CMS Announces New Initiative to Improve End-Stage Renal Disease Care
New model will support providers and suppliers in testing innovative ways to improve care for beneficiaries with End-Stage Renal Disease
The Centers for Medicare & Medicaid Services (CMS) today announced a new initiative designed to identify, test, and evaluate new ways to improve care for Medicare beneficiaries with End-Stage Renal Disease (ESRD).
Through the Comprehensive ESRD Care Initiative, CMS will partner with health care providers and suppliers to test the effectiveness of a new payment and service delivery model in providing these beneficiaries with patientcentered, high-quality care. “This initiative puts Medicare beneficiaries living with End-Stage Renal Disease at the center of their care,” said CMS Acting Administrator Marilyn Tavenner. “Through enhanced care coordination, these beneficiaries will have a more patient-centered care experience, which will ultimately, improve health outcomes.” Those with ESRD have significant health care needs. These beneficiaries constituted 1.3% of the Medicare population and accounted for an estimated 7.5% of Medicare spending, totaling over $20 billion in 2010. These high costs are often the result of underlying disease complications and multiple co-morbidities, such as coronary artery disease and hypertension, which often lead to high rates of hospital admission and readmissions, as well as a mortality rate that is much higher than the general Medicare population.
Through the Comprehensive ESRD Care Initiative, CMS will enter into agreements with groups of health care providers and suppliers called ESRD Seamless Care Organizations who will work together to provide beneficiaries with a more patient-centered, coordinated care experience. Participating organizations must include at least a dialysis facility, a nephrologist, and one other Medicare provider or supplier. This initiative is being run through the CMS Innovation Center, which was created by the Affordable Care Act to test new models of delivering health care that can potentially lower costs and improve patient care.

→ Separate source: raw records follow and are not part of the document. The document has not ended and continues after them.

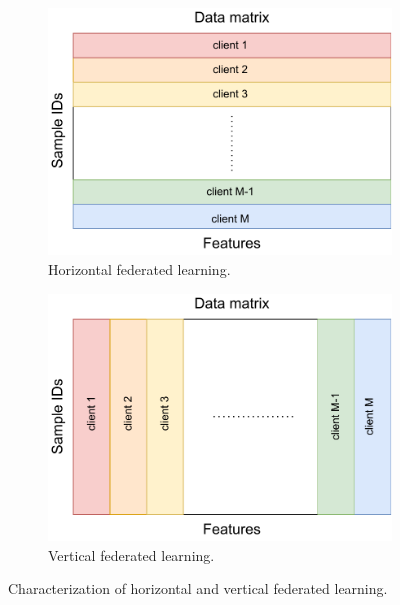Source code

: \begin{figure}[t] 
    \begin{subfigure}{.48\textwidth}
      \centering
      \includegraphics[width=\linewidth]{./figures/hfl_illustration.pdf}
      \captionsetup{justification=centering}
      \caption{Horizontal federated learning.}
      \label{fig:hfl}
    \end{subfigure}
    \hfill
    \begin{subfigure}{.48\textwidth}
      \centering
      \includegraphics[width=\linewidth]{./figures/vfl_illustration.pdf}
      \captionsetup{justification=centering}
      \caption{Vertical federated learning.}
      \label{fig:vfl}
    \end{subfigure}
    \captionsetup{justification=centering}
    \caption{Characterization of horizontal and vertical federated learning.}
    \label{fig:hfl_and_vfl}
\end{figure}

Participating organizations will assume clinical and financial responsibility for a group of beneficiaries with ESRD, based on where these beneficiaries receive services. Beneficiaries will retain the right to see any Medicare provider they choose and these organizations will be evaluated on their performance on quality measures, which include beneficiary health and experience. Those organizations successful in improving beneficiary health outcomes an lowering per capita cost of care for beneficiaries will have an opportunity to share in Medicare savings with CMS. This initiative was developed through consultation with advocates and beneficiaries living with ESRD, health care providers, and nonprofit organizations, among others.